I Love You, Kau Bukan Dia

Dika yang berada tak jauh dari tempat dia berpisah dengan Jean mendengar teriakan seorang wanita, berlari mendekati sumber suara dan melihat Jean sedang meronta berusaha melepaskan diri dari keempat cowok itu.
 Buuk . . . . Buuk . . . . Buuk! Tinju melayang ke muka empat cowok mabuk itu dan Dika berhasil membuat mereka pergi meninggalkan Dika dan Jean berdua.
Dika berbalik menghampiri Jean. “Kamu baik-baik saja? Ada yang terluka, nggak?” Tanya Dika namun tak sepatah katapun keluar dari mulut gadis di hadapannya justru gadis itu menatap Dika langsung. Rasa takut dan syok terlihat dengan sangat jelas di matanya, trauma, karena seluruh badan gadis itu gemetaran. Tanpa sadar Dika memeluk Jean erat, mencoba untuk menenangkannya karna saat ini kata-kata tidak akan menembus ketakutannya. Sontak apa yang Dika lakukan membuat Jean menumpahkan semua air matanya yang dia tahan sejak tadi. Dika menepuk-nepuk punggung gadis dalam pelukannya itu, membuat gadis itu sedikit tenang.
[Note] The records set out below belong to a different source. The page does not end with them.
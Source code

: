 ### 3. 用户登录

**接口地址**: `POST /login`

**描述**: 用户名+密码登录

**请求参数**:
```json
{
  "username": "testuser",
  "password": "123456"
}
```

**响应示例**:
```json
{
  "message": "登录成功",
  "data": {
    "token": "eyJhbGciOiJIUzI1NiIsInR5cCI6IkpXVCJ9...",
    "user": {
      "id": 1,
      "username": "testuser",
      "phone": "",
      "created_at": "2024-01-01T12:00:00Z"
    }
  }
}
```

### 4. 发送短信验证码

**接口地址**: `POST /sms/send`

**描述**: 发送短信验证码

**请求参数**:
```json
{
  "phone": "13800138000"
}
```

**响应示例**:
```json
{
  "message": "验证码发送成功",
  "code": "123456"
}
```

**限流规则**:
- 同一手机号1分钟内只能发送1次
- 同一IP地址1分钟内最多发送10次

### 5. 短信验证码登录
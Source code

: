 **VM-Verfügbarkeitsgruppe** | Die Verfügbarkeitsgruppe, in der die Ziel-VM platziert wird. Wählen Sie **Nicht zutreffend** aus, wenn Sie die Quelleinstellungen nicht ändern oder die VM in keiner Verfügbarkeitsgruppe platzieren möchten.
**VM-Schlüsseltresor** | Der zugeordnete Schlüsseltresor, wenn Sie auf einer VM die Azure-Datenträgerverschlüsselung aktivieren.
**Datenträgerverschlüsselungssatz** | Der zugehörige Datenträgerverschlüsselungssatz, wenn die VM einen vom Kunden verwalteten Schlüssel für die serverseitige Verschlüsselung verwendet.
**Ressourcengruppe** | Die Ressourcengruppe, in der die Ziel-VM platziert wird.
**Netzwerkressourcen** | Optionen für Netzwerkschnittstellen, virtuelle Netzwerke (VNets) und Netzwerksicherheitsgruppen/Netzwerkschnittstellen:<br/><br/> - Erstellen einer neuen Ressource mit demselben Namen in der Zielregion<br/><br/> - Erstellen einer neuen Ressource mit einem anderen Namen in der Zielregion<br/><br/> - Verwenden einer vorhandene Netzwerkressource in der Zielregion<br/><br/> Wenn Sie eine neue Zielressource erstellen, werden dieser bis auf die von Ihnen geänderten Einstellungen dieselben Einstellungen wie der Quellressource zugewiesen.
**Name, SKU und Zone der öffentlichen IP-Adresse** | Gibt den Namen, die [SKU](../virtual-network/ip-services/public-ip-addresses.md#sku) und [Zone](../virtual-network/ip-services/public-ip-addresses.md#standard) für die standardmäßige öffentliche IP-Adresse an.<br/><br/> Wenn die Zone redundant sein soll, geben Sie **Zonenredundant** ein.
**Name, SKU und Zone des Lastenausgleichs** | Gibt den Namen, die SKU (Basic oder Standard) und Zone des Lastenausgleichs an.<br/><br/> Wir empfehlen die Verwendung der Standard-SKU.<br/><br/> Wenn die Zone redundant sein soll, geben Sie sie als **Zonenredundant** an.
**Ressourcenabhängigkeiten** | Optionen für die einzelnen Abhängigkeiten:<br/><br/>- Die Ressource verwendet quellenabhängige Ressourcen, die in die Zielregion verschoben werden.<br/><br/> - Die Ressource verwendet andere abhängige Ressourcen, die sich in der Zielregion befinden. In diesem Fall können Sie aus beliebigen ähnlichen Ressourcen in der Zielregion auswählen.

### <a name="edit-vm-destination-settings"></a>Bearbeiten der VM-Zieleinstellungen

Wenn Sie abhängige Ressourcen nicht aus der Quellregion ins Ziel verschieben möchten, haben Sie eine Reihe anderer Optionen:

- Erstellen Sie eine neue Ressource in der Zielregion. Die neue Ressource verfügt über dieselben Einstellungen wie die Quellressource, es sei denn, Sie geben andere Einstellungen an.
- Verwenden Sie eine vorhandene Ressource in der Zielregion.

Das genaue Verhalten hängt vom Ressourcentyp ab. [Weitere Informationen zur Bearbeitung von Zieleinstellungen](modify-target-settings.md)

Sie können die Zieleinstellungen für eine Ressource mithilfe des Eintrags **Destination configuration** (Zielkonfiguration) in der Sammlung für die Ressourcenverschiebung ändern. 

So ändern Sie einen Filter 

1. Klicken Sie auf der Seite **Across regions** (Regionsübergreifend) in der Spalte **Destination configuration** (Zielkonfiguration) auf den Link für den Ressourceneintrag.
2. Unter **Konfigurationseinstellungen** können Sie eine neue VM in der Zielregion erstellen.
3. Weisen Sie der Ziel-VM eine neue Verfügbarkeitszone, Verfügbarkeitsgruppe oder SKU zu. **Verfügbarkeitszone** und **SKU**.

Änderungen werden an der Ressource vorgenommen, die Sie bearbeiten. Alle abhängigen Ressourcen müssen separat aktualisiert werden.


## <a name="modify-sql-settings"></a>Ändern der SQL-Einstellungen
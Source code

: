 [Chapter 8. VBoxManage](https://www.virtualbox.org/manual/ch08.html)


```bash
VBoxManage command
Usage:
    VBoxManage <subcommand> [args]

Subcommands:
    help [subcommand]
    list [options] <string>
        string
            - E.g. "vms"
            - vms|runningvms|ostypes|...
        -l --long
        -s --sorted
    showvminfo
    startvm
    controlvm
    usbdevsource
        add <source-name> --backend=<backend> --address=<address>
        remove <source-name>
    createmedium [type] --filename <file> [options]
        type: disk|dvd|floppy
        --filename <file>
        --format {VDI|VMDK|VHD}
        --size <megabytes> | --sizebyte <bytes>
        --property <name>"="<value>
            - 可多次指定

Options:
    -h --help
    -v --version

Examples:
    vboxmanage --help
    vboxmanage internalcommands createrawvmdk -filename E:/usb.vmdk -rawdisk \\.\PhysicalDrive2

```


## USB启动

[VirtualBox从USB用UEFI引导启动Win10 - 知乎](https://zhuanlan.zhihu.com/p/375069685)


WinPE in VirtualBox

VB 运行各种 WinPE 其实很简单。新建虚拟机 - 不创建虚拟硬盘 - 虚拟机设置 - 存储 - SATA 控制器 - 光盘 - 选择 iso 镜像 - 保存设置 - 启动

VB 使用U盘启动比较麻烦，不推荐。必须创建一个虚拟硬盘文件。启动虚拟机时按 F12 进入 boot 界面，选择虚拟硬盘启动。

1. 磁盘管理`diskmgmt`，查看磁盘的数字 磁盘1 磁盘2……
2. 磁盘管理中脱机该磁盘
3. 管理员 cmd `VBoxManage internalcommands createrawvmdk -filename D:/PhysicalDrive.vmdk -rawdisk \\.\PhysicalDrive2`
Dika membimbing Jean dengan kedua tangannya masih memegangi Jean menuju mobilnya yang kini melaju kerumahnya. Dika tidak mungkin tega meninggalkan gadis sendirian apalagi dalam keadaan tergungcang.
Rasa tegang dan syok yang dirasakan Jean berkurang ketika Dika memeluknya. Rasa aman dan nyaman yang lama tidak dia rasakan menjalar ke seluruh tubuh bahkan relung hatinya. Apa yang dirasakan Jean saat itu membuat Jean percaya padanya sehingga menumpahkan semua yang dirasakannya dan luka perih yang dia pendam selama ini. Ketegangan hampir meninggalkan Jean ketika dia memasuki rumah Dika. Entah mengapa dia merasa terlindungi dan betah untuk tinggal di rumah dengan interior sederhana dan dinding yang berwarna pucat abu-abu ini.
Jean duduk di sofa putih dengan secangkir coklat panas mengedarkan pandangannya ke seluruh ruang di hadapannya tanpa meninggalkan detail sedikitpun dan dia menikmati suasana yang tercipta di ruangan itu. Tatapannya tertuju pada pintu yang terbuka.

“Untuk beberapa hari ini kau tidur di kamar ini” Jelas Dika. Jean beranjak dari sofa meninggalkan coklat panas yang masih tersisa menuju kamar di mana Dika sedang berdiri di depannya. “Ini kamarmu, kalau kau butuh apapun itu panggil saja aku. Aku ada di sebrang kamar ini.” Ujar Dika sambil menunjukkan di mana letak kamarnya. Pandangan Jean mengikuti arah jari telunjuk Dika dan menemukan kamar dengan pintu berwarna agak gelap yang bercorak gelembung abu-abu. Kemudian pandangannya beralih ke Dika dan mengangguk merespon perkataan Dika. “Kalau begitu, selamat malam.” ucap Dika.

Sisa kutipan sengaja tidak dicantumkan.